-- Information given follows --

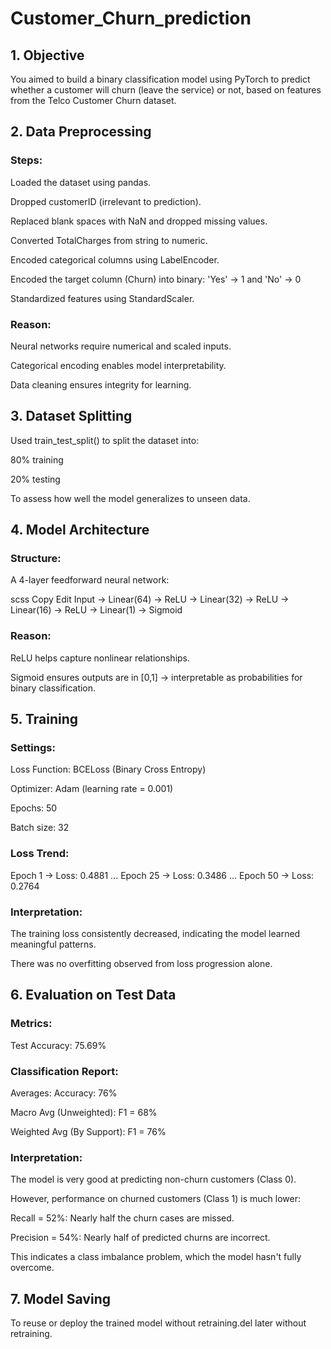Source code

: # Customer_Churn_prediction

## 1. Objective
You aimed to build a binary classification model using PyTorch to predict whether a customer will churn (leave the service) or not, based on features from the Telco Customer Churn dataset.

## 2. Data Preprocessing
### Steps:
Loaded the dataset using pandas.

Dropped customerID (irrelevant to prediction).

Replaced blank spaces with NaN and dropped missing values.

Converted TotalCharges from string to numeric.

Encoded categorical columns using LabelEncoder.

Encoded the target column (Churn) into binary:
'Yes' → 1 and 'No' → 0

Standardized features using StandardScaler.

### Reason:
Neural networks require numerical and scaled inputs.

Categorical encoding enables model interpretability.

Data cleaning ensures integrity for learning.

## 3. Dataset Splitting
Used train_test_split() to split the dataset into:

80% training

20% testing

To assess how well the model generalizes to unseen data.

## 4. Model Architecture
### Structure:
A 4-layer feedforward neural network:

scss
Copy
Edit
Input → Linear(64) → ReLU → Linear(32) → ReLU → Linear(16) → ReLU → Linear(1) → Sigmoid
### Reason:
ReLU helps capture nonlinear relationships.

Sigmoid ensures outputs are in [0,1] → interpretable as probabilities for binary classification.

## 5. Training
### Settings:
Loss Function: BCELoss (Binary Cross Entropy)

Optimizer: Adam (learning rate = 0.001)

Epochs: 50

Batch size: 32

### Loss Trend:
Epoch 1 → Loss: 0.4881
...
Epoch 25 → Loss: 0.3486
...
Epoch 50 → Loss: 0.2764
### Interpretation:
The training loss consistently decreased, indicating the model learned meaningful patterns.

There was no overfitting observed from loss progression alone.

## 6. Evaluation on Test Data
### Metrics:
Test Accuracy: 75.69%
### Classification Report:
Averages:
Accuracy: 76%

Macro Avg (Unweighted): F1 = 68%

Weighted Avg (By Support): F1 = 76%

### Interpretation:
The model is very good at predicting non-churn customers (Class 0).

However, performance on churned customers (Class 1) is much lower:

Recall = 52%: Nearly half the churn cases are missed.

Precision = 54%: Nearly half of predicted churns are incorrect.

This indicates a class imbalance problem, which the model hasn't fully overcome.

## 7. Model Saving
To reuse or deploy the trained model without retraining.del later without retraining.
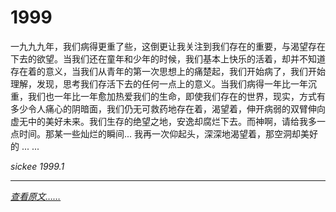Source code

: # 1999

一九九九年，我们病得更重了些，这倒更让我关注到我们存在的重要，与渴望存在下去的欲望。当我们还在童年和少年的时候，我们基本上快乐的活着，却并不知道存在着的意义，当我们从青年的第一次思想上的痛楚起，我们开始病了，我们开始理解，发现，思考我们存活下去的任何一点上的意义。当我们病得一年比一年沉重，我们也一年比一年愈加热爱我们的生命，即使我们存在的世界，现实，方式有多少令人痛心的阴暗面，我们仍无可救药地存在着，渴望着，伸开病弱的双臂伸向虚无中的美好未来。我们生存的绝望之地，安逸却腐烂下去。而神啊，请给我多一点时间。那某一些灿烂的瞬间... 我再一次仰起头，深深地渴望着，那空洞却美好的 ... ...

*sickee 1999.1*

---

[*查看原文……*](https://www.sickbaby.org/1999.htm)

-- Information given concluded --

* [Task description]
Retype the entries above exactly. Stop after the line containing "Replaced blank spaces", and omit the pictures.

* [Your solution]
Source code

: # Customer_Churn_prediction

## 1. Objective
You aimed to build a binary classification model using PyTorch to predict whether a customer will churn (leave the service) or not, based on features from the Telco Customer Churn dataset.

## 2. Data Preprocessing
### Steps:
Loaded the dataset using pandas.

Dropped customerID (irrelevant to prediction).

Replaced blank spaces with NaN and dropped missing values.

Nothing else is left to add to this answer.